::: Stored data :::
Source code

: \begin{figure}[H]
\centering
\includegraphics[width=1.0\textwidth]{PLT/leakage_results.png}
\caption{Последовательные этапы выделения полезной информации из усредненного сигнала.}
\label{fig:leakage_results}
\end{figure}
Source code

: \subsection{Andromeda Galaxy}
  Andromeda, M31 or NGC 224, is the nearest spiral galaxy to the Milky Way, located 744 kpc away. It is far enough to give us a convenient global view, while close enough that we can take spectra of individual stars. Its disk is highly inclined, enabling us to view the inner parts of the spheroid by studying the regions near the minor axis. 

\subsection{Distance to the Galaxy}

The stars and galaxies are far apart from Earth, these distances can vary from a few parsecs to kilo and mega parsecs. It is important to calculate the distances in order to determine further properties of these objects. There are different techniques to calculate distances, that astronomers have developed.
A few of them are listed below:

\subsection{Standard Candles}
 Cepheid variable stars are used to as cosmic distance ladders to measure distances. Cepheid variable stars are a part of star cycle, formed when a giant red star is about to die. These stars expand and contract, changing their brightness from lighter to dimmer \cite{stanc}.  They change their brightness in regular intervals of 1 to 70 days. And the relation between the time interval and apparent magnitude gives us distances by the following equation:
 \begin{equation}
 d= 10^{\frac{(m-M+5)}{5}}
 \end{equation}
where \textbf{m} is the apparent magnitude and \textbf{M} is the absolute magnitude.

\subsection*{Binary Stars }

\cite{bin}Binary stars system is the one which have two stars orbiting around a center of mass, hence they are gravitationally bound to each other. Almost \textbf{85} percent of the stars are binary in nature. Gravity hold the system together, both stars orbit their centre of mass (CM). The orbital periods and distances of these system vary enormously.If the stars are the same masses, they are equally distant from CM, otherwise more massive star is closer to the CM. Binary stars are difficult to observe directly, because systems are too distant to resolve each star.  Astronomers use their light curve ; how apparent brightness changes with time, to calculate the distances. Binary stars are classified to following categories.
:::
■ Assignment: Copy out all of the lines above exactly.

■ Task solution:
Source code

: \begin{figure}[H]
\centering
\includegraphics[width=1.0\textwidth]{PLT/leakage_results.png}
\caption{Последовательные этапы выделения полезной информации из усредненного сигнала.}
\label{fig:leakage_results}
\end{figure}
Source code

: \subsection{Andromeda Galaxy}
  Andromeda, M31 or NGC 224, is the nearest spiral galaxy to the Milky Way, located 744 kpc away. It is far enough to give us a convenient global view, while close enough that we can take spectra of individual stars. Its disk is highly inclined, enabling us to view the inner parts of the spheroid by studying the regions near the minor axis. 

\subsection{Distance to the Galaxy}

The stars and galaxies are far apart from Earth, these distances can vary from a few parsecs to kilo and mega parsecs. It is important to calculate the distances in order to determine further properties of these objects. There are different techniques to calculate distances, that astronomers have developed.
A few of them are listed below:

\subsection{Standard Candles}
 Cepheid variable stars are used to as cosmic distance ladders to measure distances. Cepheid variable stars are a part of star cycle, formed when a giant red star is about to die. These stars expand and contract, changing their brightness from lighter to dimmer \cite{stanc}.  They change their brightness in regular intervals of 1 to 70 days. And the relation between the time interval and apparent magnitude gives us distances by the following equation:
 \begin{equation}
 d= 10^{\frac{(m-M+5)}{5}}
 \end{equation}
where \textbf{m} is the apparent magnitude and \textbf{M} is the absolute magnitude.

\subsection*{Binary Stars }

\cite{bin}Binary stars system is the one which have two stars orbiting around a center of mass, hence they are gravitationally bound to each other. Almost \textbf{85} percent of the stars are binary in nature. Gravity hold the system together, both stars orbit their centre of mass (CM). The orbital periods and distances of these system vary enormously.If the stars are the same masses, they are equally distant from CM, otherwise more massive star is closer to the CM. Binary stars are difficult to observe directly, because systems are too distant to resolve each star.  Astronomers use their light curve ; how apparent brightness changes with time, to calculate the distances. Binary stars are classified to following categories.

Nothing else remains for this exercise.